### Records shown:
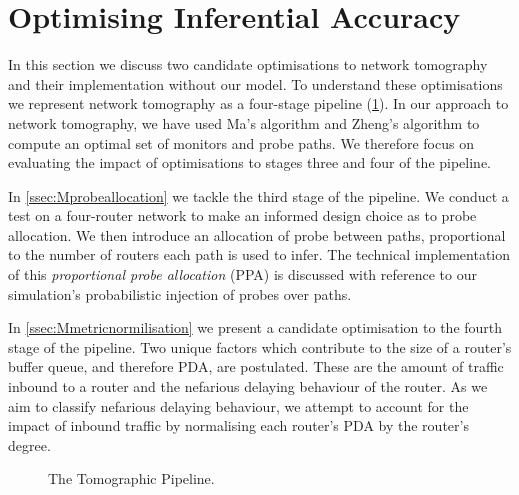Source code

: \section{Optimising Inferential Accuracy}
\label{sec:Moptinferenceaccuracy}
In this section we discuss two candidate optimisations to network tomography and their implementation without our model. To understand these optimisations we represent network tomography as a four-stage pipeline (\cref{fig:tomographicpipeline}). In our approach to network tomography, we have used Ma's algorithm and Zheng's algorithm to compute an optimal set of monitors and probe paths. We therefore focus on evaluating the impact of optimisations to stages three and four of the pipeline.\par
In \cref{ssec:Mprobeallocation} we tackle the third stage of the pipeline. We conduct a test on a four-router network to make an informed design choice as to probe allocation. We then introduce an allocation of probe between paths, proportional to the number of routers each path is used to infer. The technical implementation of this \textit{proportional probe allocation} (PPA) is discussed with reference to our simulation's probabilistic injection of probes over paths.\par
In \cref{ssec:Mmetricnormilisation} we present a candidate optimisation to the fourth stage of the pipeline. Two unique factors which contribute to the size of a router's buffer queue, and therefore PDA, are postulated. These are the amount of traffic inbound to a router and the nefarious delaying behaviour of the router. As we aim to classify nefarious delaying behaviour, we attempt to account for the impact of inbound traffic by normalising each router's PDA by the router's degree.
\label{sec:Moptprobing}
\begin{figure}[H]
    \centering
    \caption{The Tomographic Pipeline.}
    \label{fig:tomographicpipeline}
\end{figure}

### Work to be completed:
When you copy the records above, keep every word exact but leave out the pictures.

### Task solution:
Source code

: \section{Optimising Inferential Accuracy}
\label{sec:Moptinferenceaccuracy}
In this section we discuss two candidate optimisations to network tomography and their implementation without our model. To understand these optimisations we represent network tomography as a four-stage pipeline (\cref{fig:tomographicpipeline}). In our approach to network tomography, we have used Ma's algorithm and Zheng's algorithm to compute an optimal set of monitors and probe paths. We therefore focus on evaluating the impact of optimisations to stages three and four of the pipeline.\par
In \cref{ssec:Mprobeallocation} we tackle the third stage of the pipeline. We conduct a test on a four-router network to make an informed design choice as to probe allocation. We then introduce an allocation of probe between paths, proportional to the number of routers each path is used to infer. The technical implementation of this \textit{proportional probe allocation} (PPA) is discussed with reference to our simulation's probabilistic injection of probes over paths.\par
In \cref{ssec:Mmetricnormilisation} we present a candidate optimisation to the fourth stage of the pipeline. Two unique factors which contribute to the size of a router's buffer queue, and therefore PDA, are postulated. These are the amount of traffic inbound to a router and the nefarious delaying behaviour of the router. As we aim to classify nefarious delaying behaviour, we attempt to account for the impact of inbound traffic by normalising each router's PDA by the router's degree.
\label{sec:Moptprobing}
\begin{figure}[H]
    \centering
    \caption{The Tomographic Pipeline.}
    \label{fig:tomographicpipeline}
\end{figure}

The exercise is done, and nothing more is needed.